Page:Revue des Deux Mondes - 1892 - tome 113.djvu/693

La bibliothèque libre.
Cette page a été validée par deux contributeurs.

Ce sont les difficultés de la rime et la tyrannie de la mesure qui fournissent aux poètes leurs plus heureuses inspirations ; ce sont les dures contraintes, les longues obéissances qui fortifient les reins et les cœurs, c’est le profond labour de la douleur qui fertilise les âmes et transforme en champs et en prairies des friches où ne croissaient que d’inutiles broussailles. L’homme qui a toutes ses aises, et dont la seule occupation est de jouir de son bien-être, est une créature ridicule et méprisable, et s’il se rendait justice, il demanderait à mourir.
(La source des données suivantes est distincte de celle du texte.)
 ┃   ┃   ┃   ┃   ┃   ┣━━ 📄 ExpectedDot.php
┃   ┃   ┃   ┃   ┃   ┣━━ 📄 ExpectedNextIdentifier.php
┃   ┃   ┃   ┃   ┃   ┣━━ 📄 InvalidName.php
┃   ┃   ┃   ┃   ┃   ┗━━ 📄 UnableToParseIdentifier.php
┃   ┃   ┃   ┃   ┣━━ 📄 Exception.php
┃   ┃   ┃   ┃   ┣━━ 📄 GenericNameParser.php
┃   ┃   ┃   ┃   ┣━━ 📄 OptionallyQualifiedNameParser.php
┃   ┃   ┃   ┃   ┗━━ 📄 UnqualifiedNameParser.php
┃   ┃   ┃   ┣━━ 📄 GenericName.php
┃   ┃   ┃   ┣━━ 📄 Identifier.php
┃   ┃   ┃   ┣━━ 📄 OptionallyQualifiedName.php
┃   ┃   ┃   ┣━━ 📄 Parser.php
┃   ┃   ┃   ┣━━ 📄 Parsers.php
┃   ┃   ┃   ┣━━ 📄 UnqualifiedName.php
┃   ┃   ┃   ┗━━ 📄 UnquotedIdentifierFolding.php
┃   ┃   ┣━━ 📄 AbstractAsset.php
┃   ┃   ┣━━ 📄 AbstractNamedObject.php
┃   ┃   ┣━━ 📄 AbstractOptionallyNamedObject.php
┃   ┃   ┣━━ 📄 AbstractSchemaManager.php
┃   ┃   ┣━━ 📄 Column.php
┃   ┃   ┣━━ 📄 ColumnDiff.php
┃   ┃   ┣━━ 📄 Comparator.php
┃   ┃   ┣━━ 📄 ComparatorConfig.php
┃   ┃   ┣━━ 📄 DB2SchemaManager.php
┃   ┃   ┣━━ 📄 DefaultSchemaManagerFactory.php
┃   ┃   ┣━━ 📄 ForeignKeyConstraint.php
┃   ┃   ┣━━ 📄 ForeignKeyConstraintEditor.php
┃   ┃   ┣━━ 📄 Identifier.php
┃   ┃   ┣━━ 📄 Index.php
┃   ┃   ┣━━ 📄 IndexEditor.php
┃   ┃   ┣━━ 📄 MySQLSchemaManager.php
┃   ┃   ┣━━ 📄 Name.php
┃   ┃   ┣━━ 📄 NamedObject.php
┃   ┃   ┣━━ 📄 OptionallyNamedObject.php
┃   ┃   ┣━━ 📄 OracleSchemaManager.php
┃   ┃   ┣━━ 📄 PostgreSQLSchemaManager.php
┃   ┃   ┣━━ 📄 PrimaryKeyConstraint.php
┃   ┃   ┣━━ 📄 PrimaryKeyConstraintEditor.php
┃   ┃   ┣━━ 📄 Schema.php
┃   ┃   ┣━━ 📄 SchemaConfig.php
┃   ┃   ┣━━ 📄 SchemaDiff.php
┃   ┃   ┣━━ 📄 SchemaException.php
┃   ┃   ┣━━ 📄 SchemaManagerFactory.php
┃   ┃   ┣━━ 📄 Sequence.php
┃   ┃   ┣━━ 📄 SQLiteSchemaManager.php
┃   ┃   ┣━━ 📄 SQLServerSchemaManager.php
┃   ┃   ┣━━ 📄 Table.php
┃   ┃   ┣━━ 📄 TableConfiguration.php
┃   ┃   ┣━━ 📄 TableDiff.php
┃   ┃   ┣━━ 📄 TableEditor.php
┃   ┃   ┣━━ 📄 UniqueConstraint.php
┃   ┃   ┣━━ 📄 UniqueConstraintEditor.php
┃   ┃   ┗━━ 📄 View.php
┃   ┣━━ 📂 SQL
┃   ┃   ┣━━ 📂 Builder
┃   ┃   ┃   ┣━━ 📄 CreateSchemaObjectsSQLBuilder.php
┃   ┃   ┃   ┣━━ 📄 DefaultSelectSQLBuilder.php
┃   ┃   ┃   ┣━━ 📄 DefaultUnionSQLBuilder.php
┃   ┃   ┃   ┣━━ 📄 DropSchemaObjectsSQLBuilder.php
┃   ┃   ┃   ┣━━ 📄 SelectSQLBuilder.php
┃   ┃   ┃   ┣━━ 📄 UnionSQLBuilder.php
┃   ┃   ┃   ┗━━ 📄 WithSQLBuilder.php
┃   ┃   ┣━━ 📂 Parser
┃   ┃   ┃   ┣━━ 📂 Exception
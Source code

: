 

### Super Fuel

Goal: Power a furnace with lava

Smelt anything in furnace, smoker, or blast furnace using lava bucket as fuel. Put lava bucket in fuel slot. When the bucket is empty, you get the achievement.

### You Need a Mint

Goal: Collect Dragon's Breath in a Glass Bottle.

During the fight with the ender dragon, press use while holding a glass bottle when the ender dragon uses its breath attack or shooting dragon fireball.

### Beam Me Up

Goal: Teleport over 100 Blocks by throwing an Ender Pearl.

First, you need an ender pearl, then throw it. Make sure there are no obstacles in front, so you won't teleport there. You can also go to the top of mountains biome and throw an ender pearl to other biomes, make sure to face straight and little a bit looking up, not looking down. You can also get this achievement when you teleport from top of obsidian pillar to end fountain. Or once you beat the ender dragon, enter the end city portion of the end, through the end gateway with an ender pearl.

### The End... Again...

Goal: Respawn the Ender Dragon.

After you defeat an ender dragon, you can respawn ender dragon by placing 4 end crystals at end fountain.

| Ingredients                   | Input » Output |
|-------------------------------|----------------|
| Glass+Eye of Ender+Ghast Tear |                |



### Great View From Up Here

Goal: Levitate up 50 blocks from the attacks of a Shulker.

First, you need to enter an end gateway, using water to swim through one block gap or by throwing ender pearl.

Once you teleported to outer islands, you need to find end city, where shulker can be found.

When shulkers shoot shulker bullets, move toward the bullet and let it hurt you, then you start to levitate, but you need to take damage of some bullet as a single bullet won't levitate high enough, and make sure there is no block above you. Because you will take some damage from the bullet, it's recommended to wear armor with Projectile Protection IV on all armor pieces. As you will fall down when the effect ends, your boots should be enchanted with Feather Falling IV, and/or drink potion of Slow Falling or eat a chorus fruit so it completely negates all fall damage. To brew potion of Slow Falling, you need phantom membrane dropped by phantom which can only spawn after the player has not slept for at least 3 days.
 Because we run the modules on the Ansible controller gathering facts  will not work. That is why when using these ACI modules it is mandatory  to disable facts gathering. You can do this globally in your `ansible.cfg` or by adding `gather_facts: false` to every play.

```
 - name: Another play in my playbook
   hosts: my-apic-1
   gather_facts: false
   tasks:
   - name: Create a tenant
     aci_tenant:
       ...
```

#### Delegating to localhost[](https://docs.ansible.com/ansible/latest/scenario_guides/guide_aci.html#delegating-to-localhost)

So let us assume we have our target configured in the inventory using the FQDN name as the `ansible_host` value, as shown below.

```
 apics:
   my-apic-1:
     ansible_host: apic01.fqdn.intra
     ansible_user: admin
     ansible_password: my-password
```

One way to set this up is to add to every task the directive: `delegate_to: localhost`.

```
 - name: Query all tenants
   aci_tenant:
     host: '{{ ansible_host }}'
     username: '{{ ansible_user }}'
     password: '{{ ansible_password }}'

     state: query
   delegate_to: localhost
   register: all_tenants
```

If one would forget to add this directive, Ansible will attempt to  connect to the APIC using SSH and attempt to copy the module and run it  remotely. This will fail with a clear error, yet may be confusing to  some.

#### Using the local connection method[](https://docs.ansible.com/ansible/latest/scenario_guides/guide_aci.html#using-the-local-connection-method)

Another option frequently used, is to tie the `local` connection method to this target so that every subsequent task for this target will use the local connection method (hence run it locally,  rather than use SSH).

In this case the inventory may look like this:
La souffrance est la grande discipline. « La tension fortifiante de l’âme dans le malheur, le frisson qu’elle éprouve à l’approche des grandes détresses, la vaillance, l’industrie, l’esprit d’invention qu’elle est contrainte de déployer pour supporter, pour expliquer, pour utiliser son infortune, » — vous regardez tout cela comme des maux, ce sont nos biens les plus précieux. Résister aux injures du sort et des hommes, voilà ce qui fait les forts et les heureux. Il n’y a pas d’autre bonheur que le sentiment de la force qu’on possède, et pour devenir fort, il faut sentir le besoin de le devenir.

C’est ainsi que les aristocraties tyranniques de Rome et de Venise formèrent des peuples vigoureux et sains ; c’étaient de grandes serres chaudes, où la plante humaine acquit toute sa taille. La liberté qui rend heureux, ce n’est pas celle qu’on a, mais celle qu’on n’a pas, celle qu’on souhaite et qu’on s’efforce de conquérir. Ces peuples si durement menés goûtaient un bonheur que ne connaîtra jamais le troupeau à qui vous dites : « L’herbe t’appartient ; mange et engraisse-toi. » Si vert que soit leur pâturage, ces moutons, auxquels vous passez toutes leurs fantaisies, prendront en dégoût leurs bergers indulgens, qu’ils ne peuvent estimer. Ils mépriseront leur honteuse félicité, ils regretteront leurs tyrans, il leur tardera de sentir peser sur eux le joug d’une autorité respectable. « Napoléon, dit M. Nietzsche, fut le dernier grand enfantement des destinées, et raconter son histoire, c’est raconter l’histoire du plus grand bonheur dont notre siècle tout entier ait joui dans ses meilleurs momens. » Ô sûreté de l’instinct ! Le troupeau lui-même réserve ses adorations et sa reconnaissance à ceux de ses bergers qui l’ont fait le plus souffrir.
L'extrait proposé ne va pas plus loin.